I had a brother-in-law (thankfully an "ex" brother-in-law) who was one of Alice Cooper's sound men at the time my sister married him.

As a big Alice Cooper fan, I was very excited that he was planning to come to the wedding.  Alas, at the last minute he was unable to.  That was the _only_ thing I was looking forward to about the wedding.  

Bummer.


----------



## Ruthanne (Apr 15, 2019)

jujube said:


> I had a brother-in-law (thankfully an "ex" brother-in-law) who was one of Alice Cooper's sound men at the time my sister married him.
> 
> As a big Alice Cooper fan, I was very excited that he was planning to come to the wedding.  Alas, at the last minute he was unable to.  That was the _only_ thing I was looking forward to about the wedding.
> 
> Bummer.


Awww..:hug:Here's a song for you jujube:


----------



## AZ Jim (Apr 15, 2019)

I should be ashamed.  I never said AC wasn't a nice guy and it was petty of me to characterize him as ugly.  Bad Jim, Bad!!  Sorry AC!


----------



## Ruthanne (Apr 15, 2019)

AZ Jim said:


> I should be ashamed.  I never said AC wasn't a nice guy and it was petty of me to characterize him as ugly.  Bad Jim, Bad!!  Sorry AC!

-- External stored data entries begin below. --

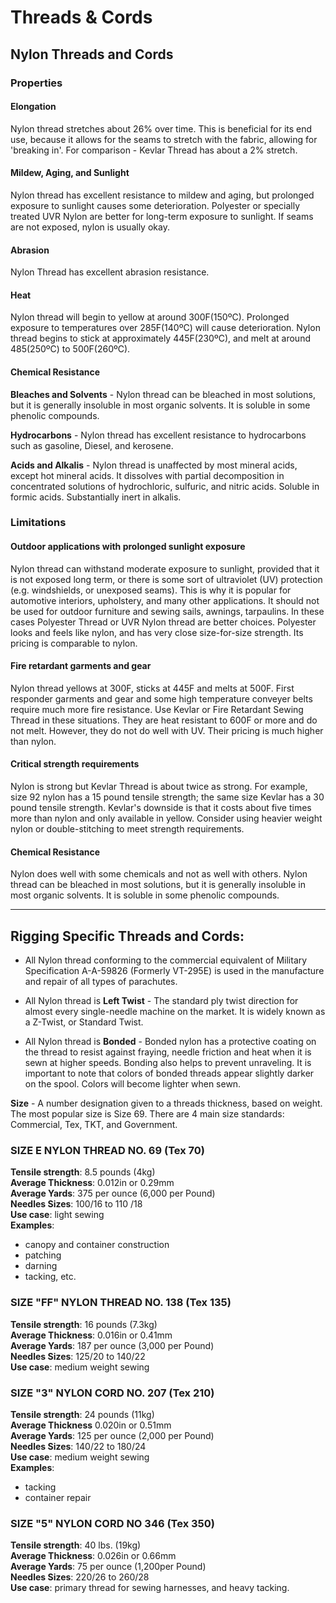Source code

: # Threads & Cords

## Nylon Threads and Cords

### Properties

#### Elongation

Nylon thread stretches about 26% over time. This is beneficial for its end use, because it allows for the seams to stretch with the fabric, allowing for 'breaking in'. For comparison - Kevlar Thread has about a 2% stretch.

#### Mildew, Aging, and Sunlight

Nylon thread has excellent resistance to mildew and aging, but prolonged exposure to sunlight causes some deterioration. Polyester or specially treated UVR Nylon are better for long-term exposure to sunlight. If seams are not exposed, nylon is usually okay.

#### Abrasion

Nylon Thread has excellent abrasion resistance.

#### Heat

Nylon thread will begin to yellow at around 300F(150ºC). Prolonged exposure to temperatures over 285F(140ºC) will cause deterioration. Nylon thread begins to stick at approximately 445F(230ºC), and melt at around 485(250ºC) to 500F(260ºC).

#### Chemical Resistance

**Bleaches and Solvents** - Nylon thread can be bleached in most solutions, but it is generally insoluble in most organic solvents. It is soluble in some phenolic compounds.

**Hydrocarbons** - Nylon thread has excellent resistance to hydrocarbons such as gasoline, Diesel, and kerosene.

**Acids and Alkalis** - Nylon thread is unaffected by most mineral acids, except hot mineral acids. It dissolves with partial decomposition in concentrated solutions of hydrochloric, sulfuric, and nitric acids. Soluble in formic acids. Substantially inert in alkalis.

### Limitations

#### Outdoor applications with prolonged sunlight exposure

Nylon thread can withstand moderate exposure to sunlight, provided that it is not exposed long term, or there is some sort of ultraviolet (UV) protection (e.g. windshields, or unexposed seams). This is why it is popular for automotive interiors, upholstery, and many other applications. It should not be used for outdoor furniture and sewing sails, awnings, tarpaulins. In these cases Polyester Thread or UVR Nylon thread are better choices. Polyester looks and feels like nylon, and has very close size-for-size strength. Its pricing is comparable to nylon.

#### Fire retardant garments and gear

Nylon thread yellows at 300F, sticks at 445F and melts at 500F. First responder garments and gear and some high temperature conveyer belts require much more fire resistance. Use Kevlar or Fire Retardant Sewing Thread in these situations. They are heat resistant to 600F or more and do not melt. However, they do not do well with UV. Their pricing is much higher than nylon.

#### Critical strength requirements

Nylon is strong but Kevlar Thread is about twice as strong. For example, size 92 nylon has a 15 pound tensile strength; the same size Kevlar has a 30 pound tensile strength. Kevlar's downside is that it costs about five times more than nylon and only available in yellow. Consider using heavier weight nylon or double-stitching to meet strength requirements.

#### Chemical Resistance

Nylon does well with some chemicals and not as well with others. Nylon thread can be bleached in most solutions, but it is generally insoluble in most organic solvents. It is soluble in some phenolic compounds.

---

## Rigging Specific Threads and Cords:

- All Nylon thread conforming to the commercial equivalent of Military Specification A-A-59826 (Formerly VT-295E) is used in the manufacture and repair of all types of parachutes.

- All Nylon thread is **Left Twist** - The standard ply twist direction for almost every single-needle machine on the market. It is widely known as a Z-Twist, or Standard Twist.

- All Nylon thread is **Bonded** - Bonded nylon has a protective coating on the thread to resist against fraying, needle friction and heat when it is sewn at higher speeds. Bonding also helps to prevent unraveling. It is important to note that colors of bonded threads appear slightly darker on the spool. Colors will become lighter when sewn.

**Size** - A number designation given to a threads thickness, based on weight. The most popular size is Size 69. There are 4 main size standards: Commercial, Tex, TKT, and Government.

### SIZE E NYLON THREAD NO. 69 (Tex 70)

**Tensile strength**: 8.5 pounds (4kg)  
**Average Thickness**: 0.012in or 0.29mm  
**Average Yards**: 375 per ounce (6,000 per Pound)  
**Needles Sizes**: 100/16 to 110 /18  
**Use case**: light sewing  
**Examples**:

- canopy and container construction
- patching
- darning
- tacking, etc.

### SIZE "FF" NYLON THREAD NO. 138 (Tex 135)

**Tensile strength**: 16 pounds (7.3kg)  
**Average Thickness**: 0.016in or 0.41mm  
**Average Yards**: 187 per ounce (3,000 per Pound)  
**Needles Sizes**: 125/20 to 140/22  
**Use case**: medium weight sewing

### SIZE "3" NYLON CORD NO. 207 (Tex 210)

**Tensile strength**: 24 pounds (11kg)  
**Average Thickness** 0.020in or 0.51mm  
**Average Yards**: 125 per ounce (2,000 per Pound)  
**Needles Sizes**: 140/22 to 180/24  
**Use case**: medium weight sewing  
**Examples**:

- tacking
- container repair

### SIZE "5" NYLON CORD NO 346 (Tex 350)

**Tensile strength**: 40 lbs. (19kg)  
**Average Thickness**: 0.026in or 0.66mm  
**Average Yards**: 75 per ounce (1,200per Pound)  
**Needles Sizes**: 220/26 to 260/28  
**Use case**: primary thread for sewing harnesses, and heavy tacking.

That's okay Jim~I do things like that, too.    I found a pic of him smiling.  Looks somewhat better in it..I think..


----------



## Ruthanne (Apr 15, 2019)

Another good one by AC~


----------



## applecruncher (Apr 15, 2019)

I saw an interesting interview with Alice Cooper/Vincent Furnier few years ago.  He and Raquel Welch were once an item, but he married a ballerina.


----------



## Ruthanne (Apr 15, 2019)




----------



## Ruthanne (Apr 15, 2019)

Listen to this...its wonderful~


----------



## Ruthanne (Apr 15, 2019)

applecruncher said:


> I saw an interesting interview with Alice Cooper/Vincent Furnier few years ago.  He and Raquel Welch were once an item, but he married a ballerina.


Cool~


----------



## Ruthanne (Apr 15, 2019)

A great hit and was popular in the 70s.


----------



## Ruthanne (Apr 15, 2019)

I'd vote for him~ but no Politics please~


----------



## Ruthanne (Apr 15, 2019)




----------



## Ruthanne (May 4, 2019)




----------



## Ruthanne (May 4, 2019)




----------



## Ruthanne (May 4, 2019)

His story reminds me of me





Sorry but it keeps showing the wrong video..I meant for it to be showing No More Mr. Nice Guy~


----------



## Ruthanne (May 4, 2019)




----------



## Ruthanne (May 14, 2019)

I love him.  Just love his voice and mannerisms~


----------



## Ruthanne (May 14, 2019)

A real oldie song and a great one...


----------



## Ruthanne (May 19, 2019)

There are some great instrumentals in this one!


----------



## Ruthanne (Jul 31, 2019)




----------



## MarkinPhx (Jul 31, 2019)

He's done a lot of great b things for the community in Phoenix and has a teen center just down the road from me. When Glen Campbell lived here the two apparently played a lot of golf together. 
I have seen him at a couple of meetings. Nobody bothers him and if he shares you wouldn't know his fame. Very humbling in many ways.


----------



## Ruthanne (Jul 31, 2019)

MarkinPhx said:


> He's done a lot of great b things for the community in Phoenix and has a teen center just down the road from me. When Glen Campbell lived here the two apparently played a lot of golf together.
> I have seen him at a couple of meetings. Nobody bothers him and if he shares you wouldn't know his fame. Very humbling in many ways.


Yes he's so cool!


----------



## Lc jones (Jul 31, 2019)

Loved the song I’m 18 it was the anthem that I lived by in the 70s


----------



## Ruthanne (Jul 31, 2019)

Lc jones said:


> Loved the song I’m 18 it was the anthem that I lived by in the 70s


I used to blast it in my car.


----------



## Lc jones (Jul 31, 2019)

Ruthanne said:


> I used to blast it in my car.


Right, driving doughnuts in the middle of the road, it’s amazing that any of us survived that decade


----------



## Ruthanne (Jul 31, 2019)

Lc jones said:


> Right, driving doughnuts in the middle of the road, it’s amazing that any of us survived that decade


For sure!  I would sing real loud then too.


----------



## Ruthanne (Aug 17, 2019)




----------



## Ruthanne (Aug 17, 2019)




----------



## Ruthanne (Aug 17, 2019)




----------



## Ruthanne (Aug 17, 2019)




----------



## treeguy64 (Aug 18, 2019)

I changed this post. I had posted a tune that made me despise AC, but I don't want it on SF.


----------



## StarSong (Aug 18, 2019)

Bet that few of you know that Alice Cooper "owns" the second "O" in the HOLLYWOOD sign, and dedicated his contribution in honor of Groucho Marx.  He sponsored it in 1978, paying roughly $28,000 to have it refurbished.  I lived quite near the sign at that time so I remember the sign's terrible state of disrepair and how fabulous it looked upon being restored.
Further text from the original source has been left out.